=== Data excerpts ===
# # # # #

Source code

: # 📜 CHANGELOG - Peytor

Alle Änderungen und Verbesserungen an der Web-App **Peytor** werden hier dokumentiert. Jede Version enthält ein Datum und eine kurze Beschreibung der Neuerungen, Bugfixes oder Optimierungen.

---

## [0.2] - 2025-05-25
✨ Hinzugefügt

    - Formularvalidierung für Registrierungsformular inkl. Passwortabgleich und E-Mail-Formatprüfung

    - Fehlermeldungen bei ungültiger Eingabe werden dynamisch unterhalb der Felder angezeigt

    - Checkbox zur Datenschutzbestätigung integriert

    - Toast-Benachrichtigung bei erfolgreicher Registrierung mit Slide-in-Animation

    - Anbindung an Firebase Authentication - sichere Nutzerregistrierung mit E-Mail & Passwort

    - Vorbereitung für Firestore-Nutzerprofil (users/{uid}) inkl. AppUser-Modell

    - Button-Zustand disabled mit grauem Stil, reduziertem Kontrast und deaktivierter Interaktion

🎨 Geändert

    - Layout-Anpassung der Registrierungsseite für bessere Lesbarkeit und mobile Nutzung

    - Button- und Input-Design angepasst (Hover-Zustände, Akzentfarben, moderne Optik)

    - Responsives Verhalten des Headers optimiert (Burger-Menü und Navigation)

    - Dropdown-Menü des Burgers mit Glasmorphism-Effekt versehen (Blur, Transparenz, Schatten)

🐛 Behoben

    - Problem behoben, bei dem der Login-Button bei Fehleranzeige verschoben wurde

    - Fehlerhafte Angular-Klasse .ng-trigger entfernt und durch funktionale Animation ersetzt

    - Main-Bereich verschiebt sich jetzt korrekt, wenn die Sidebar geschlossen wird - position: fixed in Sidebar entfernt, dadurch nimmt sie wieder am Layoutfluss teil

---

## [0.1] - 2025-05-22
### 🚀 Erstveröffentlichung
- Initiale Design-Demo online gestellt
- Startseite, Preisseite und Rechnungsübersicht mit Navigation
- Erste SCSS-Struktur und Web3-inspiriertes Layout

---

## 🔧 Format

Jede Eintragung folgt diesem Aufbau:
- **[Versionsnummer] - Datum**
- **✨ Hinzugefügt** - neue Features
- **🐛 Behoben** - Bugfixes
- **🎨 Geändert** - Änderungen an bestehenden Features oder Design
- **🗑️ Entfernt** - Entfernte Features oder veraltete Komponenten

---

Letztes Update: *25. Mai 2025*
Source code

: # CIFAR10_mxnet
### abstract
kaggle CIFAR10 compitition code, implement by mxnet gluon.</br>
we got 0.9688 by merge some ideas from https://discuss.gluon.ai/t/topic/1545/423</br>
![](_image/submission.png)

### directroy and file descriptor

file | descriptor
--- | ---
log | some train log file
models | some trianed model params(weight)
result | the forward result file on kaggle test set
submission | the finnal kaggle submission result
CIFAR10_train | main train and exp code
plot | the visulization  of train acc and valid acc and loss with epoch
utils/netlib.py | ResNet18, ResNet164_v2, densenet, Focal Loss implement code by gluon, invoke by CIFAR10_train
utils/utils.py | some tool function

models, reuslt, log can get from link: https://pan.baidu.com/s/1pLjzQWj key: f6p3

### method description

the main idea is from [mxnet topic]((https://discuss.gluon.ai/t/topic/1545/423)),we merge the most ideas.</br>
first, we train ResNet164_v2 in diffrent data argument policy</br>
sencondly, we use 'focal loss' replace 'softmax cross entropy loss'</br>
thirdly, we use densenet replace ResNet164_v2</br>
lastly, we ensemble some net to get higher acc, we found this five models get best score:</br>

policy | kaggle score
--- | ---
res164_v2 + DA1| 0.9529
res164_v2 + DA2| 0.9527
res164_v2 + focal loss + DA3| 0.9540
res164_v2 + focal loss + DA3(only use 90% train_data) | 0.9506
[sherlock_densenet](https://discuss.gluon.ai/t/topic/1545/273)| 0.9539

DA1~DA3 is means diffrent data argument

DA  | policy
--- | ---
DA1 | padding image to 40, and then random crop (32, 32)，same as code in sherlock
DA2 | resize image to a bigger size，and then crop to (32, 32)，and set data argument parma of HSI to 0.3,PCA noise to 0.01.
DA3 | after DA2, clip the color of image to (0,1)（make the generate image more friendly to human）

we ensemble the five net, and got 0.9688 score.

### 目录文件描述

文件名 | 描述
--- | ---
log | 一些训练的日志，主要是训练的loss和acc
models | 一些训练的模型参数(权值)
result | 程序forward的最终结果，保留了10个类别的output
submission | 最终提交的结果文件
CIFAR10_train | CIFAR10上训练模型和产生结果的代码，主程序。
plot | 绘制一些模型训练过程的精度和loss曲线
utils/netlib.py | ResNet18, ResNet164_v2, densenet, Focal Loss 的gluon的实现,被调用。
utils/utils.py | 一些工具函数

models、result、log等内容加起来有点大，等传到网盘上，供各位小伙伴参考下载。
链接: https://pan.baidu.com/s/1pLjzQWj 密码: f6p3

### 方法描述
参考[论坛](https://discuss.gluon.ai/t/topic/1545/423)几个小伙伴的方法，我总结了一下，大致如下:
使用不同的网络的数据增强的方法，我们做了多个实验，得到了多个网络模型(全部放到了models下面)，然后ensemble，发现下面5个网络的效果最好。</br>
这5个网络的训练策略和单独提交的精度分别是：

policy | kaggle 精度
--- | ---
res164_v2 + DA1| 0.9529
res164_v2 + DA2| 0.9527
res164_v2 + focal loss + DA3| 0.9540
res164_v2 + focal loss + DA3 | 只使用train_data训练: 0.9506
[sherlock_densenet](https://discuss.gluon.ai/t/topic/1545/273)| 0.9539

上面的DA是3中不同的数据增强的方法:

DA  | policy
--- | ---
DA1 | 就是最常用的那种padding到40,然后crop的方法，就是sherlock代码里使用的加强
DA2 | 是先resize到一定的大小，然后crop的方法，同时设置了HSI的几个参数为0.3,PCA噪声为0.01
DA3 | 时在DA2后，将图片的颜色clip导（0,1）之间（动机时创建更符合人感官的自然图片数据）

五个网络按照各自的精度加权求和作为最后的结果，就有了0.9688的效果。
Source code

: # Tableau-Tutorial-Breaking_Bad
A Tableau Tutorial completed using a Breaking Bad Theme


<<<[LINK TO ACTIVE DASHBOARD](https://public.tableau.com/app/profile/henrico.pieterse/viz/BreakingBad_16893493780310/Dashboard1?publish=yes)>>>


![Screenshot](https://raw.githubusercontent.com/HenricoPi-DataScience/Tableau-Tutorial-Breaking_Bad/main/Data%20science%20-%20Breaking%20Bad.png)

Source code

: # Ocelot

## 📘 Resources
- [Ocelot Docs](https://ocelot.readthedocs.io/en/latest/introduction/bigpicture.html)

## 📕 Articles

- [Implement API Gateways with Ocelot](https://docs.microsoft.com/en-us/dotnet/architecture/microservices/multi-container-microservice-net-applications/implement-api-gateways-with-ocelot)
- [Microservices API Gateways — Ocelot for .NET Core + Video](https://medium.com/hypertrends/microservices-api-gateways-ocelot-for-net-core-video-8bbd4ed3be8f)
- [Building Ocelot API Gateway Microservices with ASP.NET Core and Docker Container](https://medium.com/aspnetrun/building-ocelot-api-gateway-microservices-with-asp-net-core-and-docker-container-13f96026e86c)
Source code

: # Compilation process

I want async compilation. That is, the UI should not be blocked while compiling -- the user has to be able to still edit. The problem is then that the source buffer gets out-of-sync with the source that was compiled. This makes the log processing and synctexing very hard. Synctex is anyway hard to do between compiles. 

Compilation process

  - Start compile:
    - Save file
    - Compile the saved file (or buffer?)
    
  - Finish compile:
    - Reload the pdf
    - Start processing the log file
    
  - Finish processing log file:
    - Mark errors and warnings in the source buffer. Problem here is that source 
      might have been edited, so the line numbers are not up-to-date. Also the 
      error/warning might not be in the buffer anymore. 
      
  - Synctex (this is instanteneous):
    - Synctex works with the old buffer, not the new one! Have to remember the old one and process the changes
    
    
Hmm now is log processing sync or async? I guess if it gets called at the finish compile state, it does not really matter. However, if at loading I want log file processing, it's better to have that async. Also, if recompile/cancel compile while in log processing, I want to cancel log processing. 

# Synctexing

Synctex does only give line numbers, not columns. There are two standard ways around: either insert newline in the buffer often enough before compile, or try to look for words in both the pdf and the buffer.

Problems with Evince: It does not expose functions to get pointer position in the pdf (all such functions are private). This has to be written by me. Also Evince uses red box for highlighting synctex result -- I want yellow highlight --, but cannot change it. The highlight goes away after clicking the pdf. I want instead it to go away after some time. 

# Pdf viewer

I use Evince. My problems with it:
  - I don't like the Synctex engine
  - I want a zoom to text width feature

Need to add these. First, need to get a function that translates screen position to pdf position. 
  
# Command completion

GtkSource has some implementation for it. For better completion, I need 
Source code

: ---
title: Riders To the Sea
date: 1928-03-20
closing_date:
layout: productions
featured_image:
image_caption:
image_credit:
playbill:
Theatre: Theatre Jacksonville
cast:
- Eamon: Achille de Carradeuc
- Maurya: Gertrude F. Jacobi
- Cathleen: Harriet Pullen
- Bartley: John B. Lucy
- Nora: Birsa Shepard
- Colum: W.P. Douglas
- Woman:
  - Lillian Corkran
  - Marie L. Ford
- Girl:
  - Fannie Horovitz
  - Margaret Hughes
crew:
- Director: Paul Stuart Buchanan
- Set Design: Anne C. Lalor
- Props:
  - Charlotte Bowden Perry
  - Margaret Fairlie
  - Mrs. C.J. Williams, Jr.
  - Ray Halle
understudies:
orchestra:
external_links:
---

# # # # #

=== REQUIRED WORK ===
Once you have identified the lines above that contain "Features", copy each of them.

=== OUTPUT FOR THIS EXERCISE ===
- **✨ Hinzugefügt** - neue Features
- **🎨 Geändert** - Änderungen an bestehenden Features oder Design
- **🗑️ Entfernt** - Entfernte Features oder veraltete Komponenten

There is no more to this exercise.